----- Data records

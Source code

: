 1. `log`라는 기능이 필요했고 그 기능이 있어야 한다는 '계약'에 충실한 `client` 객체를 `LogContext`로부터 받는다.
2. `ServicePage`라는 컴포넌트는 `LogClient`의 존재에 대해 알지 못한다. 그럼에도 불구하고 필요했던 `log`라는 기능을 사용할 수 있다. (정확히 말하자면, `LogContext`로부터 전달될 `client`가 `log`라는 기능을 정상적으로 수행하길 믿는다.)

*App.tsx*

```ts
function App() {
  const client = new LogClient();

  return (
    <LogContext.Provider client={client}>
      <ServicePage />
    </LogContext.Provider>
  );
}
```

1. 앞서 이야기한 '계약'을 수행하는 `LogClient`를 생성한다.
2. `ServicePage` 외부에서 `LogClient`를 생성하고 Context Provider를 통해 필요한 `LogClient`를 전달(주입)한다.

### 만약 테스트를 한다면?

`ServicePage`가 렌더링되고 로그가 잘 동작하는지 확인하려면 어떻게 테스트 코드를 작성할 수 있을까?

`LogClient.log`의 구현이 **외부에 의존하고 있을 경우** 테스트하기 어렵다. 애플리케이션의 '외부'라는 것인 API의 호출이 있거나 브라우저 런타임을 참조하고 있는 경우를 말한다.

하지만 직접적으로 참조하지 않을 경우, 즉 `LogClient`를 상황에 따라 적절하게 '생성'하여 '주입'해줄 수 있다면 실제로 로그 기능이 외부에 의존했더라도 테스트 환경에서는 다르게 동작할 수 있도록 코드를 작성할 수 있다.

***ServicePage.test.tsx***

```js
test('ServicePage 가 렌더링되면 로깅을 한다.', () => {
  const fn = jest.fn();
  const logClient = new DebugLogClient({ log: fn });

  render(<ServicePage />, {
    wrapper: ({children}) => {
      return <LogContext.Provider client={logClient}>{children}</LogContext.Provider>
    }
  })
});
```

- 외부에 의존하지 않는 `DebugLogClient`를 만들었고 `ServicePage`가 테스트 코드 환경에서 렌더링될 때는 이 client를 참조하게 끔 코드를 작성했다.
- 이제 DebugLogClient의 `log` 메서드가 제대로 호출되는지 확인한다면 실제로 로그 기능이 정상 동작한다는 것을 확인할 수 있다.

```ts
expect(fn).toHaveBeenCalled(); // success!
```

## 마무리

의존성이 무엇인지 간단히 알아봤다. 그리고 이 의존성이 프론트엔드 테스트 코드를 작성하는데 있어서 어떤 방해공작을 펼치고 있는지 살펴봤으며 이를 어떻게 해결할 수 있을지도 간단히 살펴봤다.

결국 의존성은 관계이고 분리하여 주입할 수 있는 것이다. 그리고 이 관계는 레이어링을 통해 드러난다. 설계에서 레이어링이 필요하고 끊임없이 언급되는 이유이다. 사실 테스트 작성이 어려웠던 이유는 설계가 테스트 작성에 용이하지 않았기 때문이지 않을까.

----------

Required action »
All lines with the word "ServicePage" should be copied from the material above.

Written response »
2. `ServicePage`라는 컴포넌트는 `LogClient`의 존재에 대해 알지 못한다. 그럼에도 불구하고 필요했던 `log`라는 기능을 사용할 수 있다. (정확히 말하자면, `LogContext`로부터 전달될 `client`가 `log`라는 기능을 정상적으로 수행하길 믿는다.)
      <ServicePage />
2. `ServicePage` 외부에서 `LogClient`를 생성하고 Context Provider를 통해 필요한 `LogClient`를 전달(주입)한다.
`ServicePage`가 렌더링되고 로그가 잘 동작하는지 확인하려면 어떻게 테스트 코드를 작성할 수 있을까?
***ServicePage.test.tsx***
test('ServicePage 가 렌더링되면 로깅을 한다.', () => {
  render(<ServicePage />, {
- 외부에 의존하지 않는 `DebugLogClient`를 만들었고 `ServicePage`가 테스트 코드 환경에서 렌더링될 때는 이 client를 참조하게 끔 코드를 작성했다.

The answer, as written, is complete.